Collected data
● ● ● ● ●
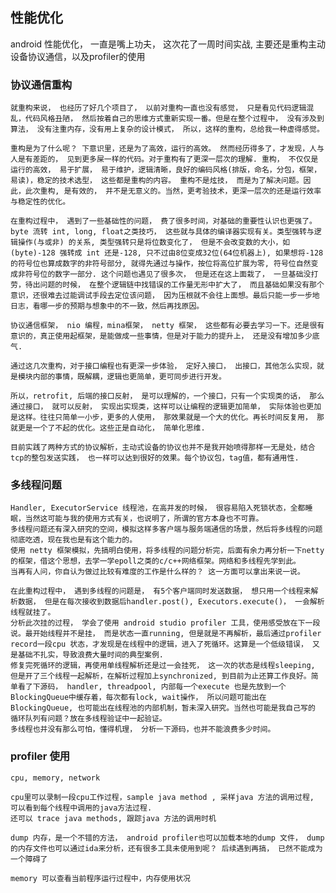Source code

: 
## 性能优化

android 性能优化， 一直是嘴上功夫， 这次花了一周时间实战, 主要还是重构主动设备协议通信，以及profiler的使用

### 协议通信重构

	就重构来说， 也经历了好几个项目了， 以前对重构一直也没有感觉， 只是看见代码逻辑混乱，代码风格丑陋， 然后按着自己的思维方式重新实现一番。但是在整个过程中， 没有涉及到算法， 没有注重内存，没有用上复杂的设计模式， 所以，这样的重构，总给我一种虚得感觉。

	重构是为了什么呢？ 下意识里，还是为了高效，运行的高效。 然而经历得多了，才发现，人与人是有差距的， 见到更多屎一样的代码。对于重构有了更深一层次的理解. 重构， 不仅仅是运行的高效， 易于扩展， 易于维护，逻辑清晰，良好的编码风格(排版，命名，分包，框架，易读)，稳定的技术选型， 这些都是重构的内容。 重构不是炫技， 而是为了解决问题。因此，此次重构, 是有效的， 并不是无意义的。当然，更考验技术，更深一层次的还是运行效率与稳定性的优化。
	
	在重构过程中， 遇到了一些基础性的问题， 费了很多时间，对基础的重要性认识也更强了。 byte 流转 int, long, float之类技巧， 这些就与具体的编译器实现有关。类型强转与逻辑操作(与或非) 的关系, 类型强转只是将位数变化了， 但是不会改变数的大小，如 (byte)-128 强转成 int 还是-128, 只不过由8位变成32位(64位机器上), 如果想将-128的符号位也算成数字的非符号部分, 就得先通过与操作，按位将高位扩展为零, 符号位自然变成非符号位的数字一部分. 这个问题也遇见了很多次， 但是还在这上面栽了， 一旦基础没打劳，待出问题的时候， 在整个逻辑链中找错误的工作量无形中扩大了， 而且基础如果没有那个意识，还很难去过能调试手段去定位该问题， 因为压根就不会往上面想。最后只能一步一步地日志，看哪一步的预期与想象中的不一致，然后再找原因。

	协议通信框架， nio 编程，mina框架， netty 框架， 这些都有必要去学习一下。还是很有意识的，真正使用起框架，是能做成一些事情，但是对于能力的提升上， 还是没有增加多少底气.

	通过这几次重构，对于接口编程也有更深一步体验， 定好入接口， 出接口，其他怎么实现，就是模块内部的事情，既解耦，逻辑也更简单，更可同步进行开发。

	所以，retrofit, 后端的接口反射， 是可以理解的，一个接口，只有一个实现类的话， 那么通过接口， 就可以反射， 实现出实现类，这样可以让编程的逻辑更加简单， 实际体验也更加是这样。往往只简单一小步，更多的人使用， 那效果就是一个大的优化。再长时间反复用， 那就更是一个了不起的优化。这些正是自动化， 简单化思维.

	目前实践了两种方式的协议解析，主动式设备的协议也并不是我开始喷得那样一无是处，结合tcp的整包发送实践， 也一样可以达到很好的效果。每个协议包，tag值，都有通用性. 

### 多线程问题

	Handler, ExecutorService 线程池，在高并发的时候， 很容易陷入死锁状态，全都睡眠，当然这可能与我的使用方式有关，也说明了，所谓的官方本身也不可靠。 
	多线程问题还有深入研究的空间，模拟这样多客户端与服务端通信的场景，然后将多线程的问题彻底吃透，现在我也是有这个能力的。
	使用 netty 框架模拟，先搞明白使用，将多线程的问题分析完，后面有余力再分析一下netty的框架，借这个思想，去学一学epoll之类的c/c++网络框架。网络和多线程先学到此。
	当再有人问，你自认为做过比较有难度的工作是什么样的？ 这一方面可以拿出来说一说。

	在此重构过程中， 遇到多线程的问题是， 有5个客户端同时发送数据， 想只用一个线程来解析数据， 但是在每次接收到数据后handler.post(), Executors.execute()， 一会解析线程就挂了。
	分析此次挂的过程， 学会了使用 android studio profiler 工具，使用感受放在下一段说。最开始线程并不是挂， 而是状态一直running, 但是就是不再解析，最后通过profiler record一段cpu 状态，才发现是在线程中的逻辑，进入了死循环。这算是一个低级错误， 又是基础不扎实，导致浪费大量时间的典型案例. 
	修复完死循环的逻辑，再使用单线程解析还是过一会挂死， 这一次的状态是线程sleeping, 但是开了三个线程一起解析，在解析过程加上synchronized, 到目前为止还算工作良好。简单看了下源码， handler, threadpool, 内部每一个execute 也是先放到一个BlockingQueue中缓存着，每次都有lock, wait操作， 所以问题可能出在BlockingQueue, 也可能出在线程池的内部机制，暂未深入研究。当然也可能是我自己写的 循环队列有问题？放在多线程验证中一起验证。
	多线程也并没有那么可怕，懂得机理， 分析一下源码，也并不能浪费多少时间。

### profiler 使用

	cpu, memory, network

	cpu里可以录制一段cpu工作过程，sample java method , 采样java 方法的调用过程, 可以看到每个线程中调用的java方法过程.
	还可以 trace java methods, 跟踪java 方法的调用时机

	dump 内存，是一个不错的方法， android profiler也可以加载本地的dump 文件， dump 的内存文件也可以通过ida来分析，还有很多工具未使用到呢？ 后续遇到再搞， 已然不能成为一个障碍了

	memory 可以查看当前程序运行过程中，内存使用状况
● ● ● ● ●
# Work instruction
Give back, unchanged, every line from the one with "所以，retrofit, 后端的接口反射， 是可以理解的，一个接口，只有一个实现类的话，" to the end of the entries above.

# Exercise solution
	所以，retrofit, 后端的接口反射， 是可以理解的，一个接口，只有一个实现类的话， 那么通过接口， 就可以反射， 实现出实现类，这样可以让编程的逻辑更加简单， 实际体验也更加是这样。往往只简单一小步，更多的人使用， 那效果就是一个大的优化。再长时间反复用， 那就更是一个了不起的优化。这些正是自动化， 简单化思维.

	目前实践了两种方式的协议解析，主动式设备的协议也并不是我开始喷得那样一无是处，结合tcp的整包发送实践， 也一样可以达到很好的效果。每个协议包，tag值，都有通用性. 

### 多线程问题

	Handler, ExecutorService 线程池，在高并发的时候， 很容易陷入死锁状态，全都睡眠，当然这可能与我的使用方式有关，也说明了，所谓的官方本身也不可靠。 
	多线程问题还有深入研究的空间，模拟这样多客户端与服务端通信的场景，然后将多线程的问题彻底吃透，现在我也是有这个能力的。
	使用 netty 框架模拟，先搞明白使用，将多线程的问题分析完，后面有余力再分析一下netty的框架，借这个思想，去学一学epoll之类的c/c++网络框架。网络和多线程先学到此。
	当再有人问，你自认为做过比较有难度的工作是什么样的？ 这一方面可以拿出来说一说。

	在此重构过程中， 遇到多线程的问题是， 有5个客户端同时发送数据， 想只用一个线程来解析数据， 但是在每次接收到数据后handler.post(), Executors.execute()， 一会解析线程就挂了。
	分析此次挂的过程， 学会了使用 android studio profiler 工具，使用感受放在下一段说。最开始线程并不是挂， 而是状态一直running, 但是就是不再解析，最后通过profiler record一段cpu 状态，才发现是在线程中的逻辑，进入了死循环。这算是一个低级错误， 又是基础不扎实，导致浪费大量时间的典型案例. 
	修复完死循环的逻辑，再使用单线程解析还是过一会挂死， 这一次的状态是线程sleeping, 但是开了三个线程一起解析，在解析过程加上synchronized, 到目前为止还算工作良好。简单看了下源码， handler, threadpool, 内部每一个execute 也是先放到一个BlockingQueue中缓存着，每次都有lock, wait操作， 所以问题可能出在BlockingQueue, 也可能出在线程池的内部机制，暂未深入研究。当然也可能是我自己写的 循环队列有问题？放在多线程验证中一起验证。
	多线程也并没有那么可怕，懂得机理， 分析一下源码，也并不能浪费多少时间。

### profiler 使用

	cpu, memory, network

	cpu里可以录制一段cpu工作过程，sample java method , 采样java 方法的调用过程, 可以看到每个线程中调用的java方法过程.
	还可以 trace java methods, 跟踪java 方法的调用时机

	dump 内存，是一个不错的方法， android profiler也可以加载本地的dump 文件， dump 的内存文件也可以通过ida来分析，还有很多工具未使用到呢？ 后续遇到再搞， 已然不能成为一个障碍了

	memory 可以查看当前程序运行过程中，内存使用状况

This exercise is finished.